The Minnesota Department of Natural Resources has confirmed individual zebra mussels in Swan Lake in Otter Tail County. Mineral Lake and several small, unnamed lakes connected to and downstream of Swan Lake will also be listed for zebra mussels. All of these lakes flow into North Ten Mile Lake, which was listed for zebra mussels in 2017.
DNR invasive species specialists have conducted several searches of Swan Lake since a lake property owner brought in a dead adult zebra mussel her daughters found while swimming in the lake in July. No additional zebra mussels were found during subsequent dive searches in seven areas of the lake. At that time, specialists searched more than 3,700 objects and gathered water samples in seven areas of Swan Lake. The DNR conducted a further equipment search Oct. 9 and found one live juvenile zebra mussel about 200 yards from the location of the July report.
“It’s especially helpful when lake users contact the DNR after finding something suspicious,” said DNR invasive species specialist Mark Ranweiler. “Early detection of a small population allows us to remove any visible zebra mussels and to monitor a lake for potential spread.”
Lake property owners should carefully check boats and trailers, docks and lifts, and all other water-related equipment for invasive species when removing equipment for seasonal storage.
It is especially important to follow Minnesota’s law and keep docks and boat lifts out of the water for at least 21 days before putting them into another body of water. This state law is central to the training DNR-permitted lake service provider businesses receive.
Anyone transporting a dock or lift from a shoreline property to another location for storage or repair may need a permit, to help prevent the spread of aquatic invasive species.
The DNR recommends these steps for lake property owners:
- Look on the posts, wheels and underwater support bars of docks and lifts, as well as any parts of boats, pontoons and rafts that may have been submerged in water for an extended period.
- Hire DNR-permitted lake service provider businesses to install or remove boats, docks, lifts and other water-related equipment. These businesses have attended training on Minnesota’s aquatic invasive species laws and many have experience identifying and removing invasive species.

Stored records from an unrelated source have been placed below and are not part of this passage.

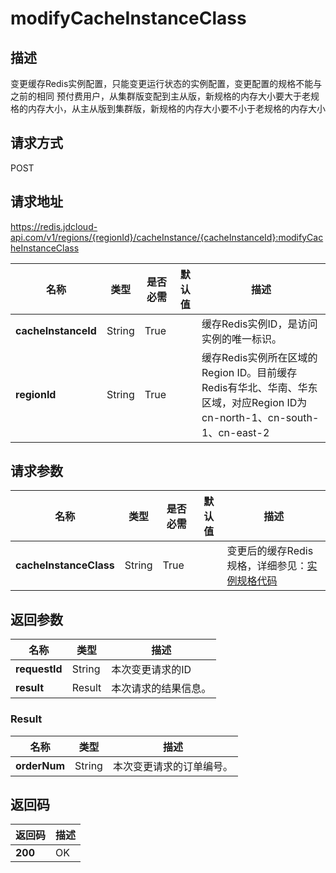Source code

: # modifyCacheInstanceClass


## 描述
变更缓存Redis实例配置，只能变更运行状态的实例配置，变更配置的规格不能与之前的相同
预付费用户，从集群版变配到主从版，新规格的内存大小要大于老规格的内存大小，从主从版到集群版，新规格的内存大小要不小于老规格的内存大小


## 请求方式
POST

## 请求地址
https://redis.jdcloud-api.com/v1/regions/{regionId}/cacheInstance/{cacheInstanceId}:modifyCacheInstanceClass

|名称|类型|是否必需|默认值|描述|
|---|---|---|---|---|
|**cacheInstanceId**|String|True| |缓存Redis实例ID，是访问实例的唯一标识。|
|**regionId**|String|True| |缓存Redis实例所在区域的Region ID。目前缓存Redis有华北、华南、华东区域，对应Region ID为cn-north-1、cn-south-1、cn-east-2|

## 请求参数
|名称|类型|是否必需|默认值|描述|
|---|---|---|---|---|
|**cacheInstanceClass**|String|True| |变更后的缓存Redis规格，详细参见：<a href="https://www.jdcloud.com/help/detail/411/isCatalog/1">实例规格代码</a>|


## 返回参数
|名称|类型|描述|
|---|---|---|
|**requestId**|String|本次变更请求的ID|
|**result**|Result|本次请求的结果信息。|


### Result
|名称|类型|描述|
|---|---|---|
|**orderNum**|String|本次变更请求的订单编号。|

## 返回码
|返回码|描述|
|---|---|
|**200**|OK|
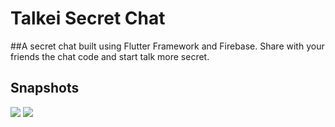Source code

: # Talkei Secret Chat

##A secret chat built using Flutter Framework and Firebase. Share with your friends the chat code and start talk more secret.  


## Snapshots
<img src="https://user-images.githubusercontent.com/17733053/63657496-26f3e880-c779-11e9-85e5-e994249a0e90.png">
<img src="https://user-images.githubusercontent.com/17733053/63657502-3a9f4f00-c779-11e9-9569-2698dfa27c36.png">
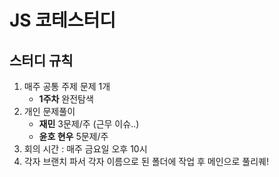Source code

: # JS 코테스터디

## 스터디 규칙
1. 매주 공통 주제 문제 1개
   * <b>1주차</b> 완전탐색
2. 개인 문제풀이
     - <b>재민</b> 3문제/주 (근무 이슈..)
     - <b>윤호 현우</b> 5문제/주
3. 회의 시간 : 매주 금요일 오후 10시 
4. 각자 브랜치 파서 각자 이름으로 된 폴더에 작업 후 메인으로 풀리퀘!
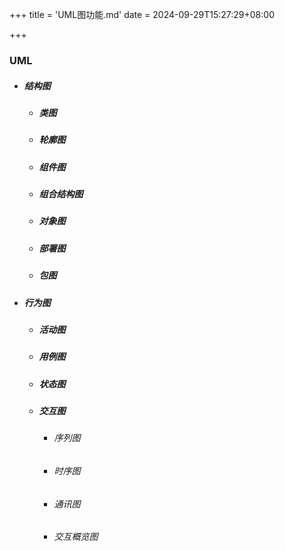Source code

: +++
title = 'UML图功能.md'
date = 2024-09-29T15:27:29+08:00

+++



### UML

- ##### 结构图

  - ##### 类图

  - ##### 轮廓图

  - ##### 组件图

  - ##### 组合结构图

  - ##### 对象图

  - ##### 部署图

  - ##### 包图

- ##### 行为图

  - ##### 活动图

  - ##### 用例图

  - ##### 状态图

  - ##### 交互图

    - ###### 序列图

    - ###### 时序图

    - ###### 通讯图

    - ###### 交互概览图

People should contact an area DNR aquatic invasive species specialist if they think they have found zebra mussels or any other invasive species.
Whether or not a lake is listed as infested, Minnesota law requires boaters and anglers to:
- Clean watercraft and trailers of aquatic plants and prohibited invasive species,
- Drain all water by removing drain plugs and keeping them out during transport, and
- Dispose of unwanted bait in the trash.
Some invasive species are small and difficult to see at the access. To remove or kill them, take one or more of the following precautions before moving to another waterbody:
- Spray with high-pressure water.
- Rinse with very hot water (120 degrees for at least two minutes or 140 degrees for at least 10 seconds).
- Dry for at least five days.
Zebra mussels can compete with native species for food and habitat, cut the feet of swimmers, reduce the performance of boat motors, and cause expensive damage to water intake pipes.
More information is available at mndnr.gov/ais.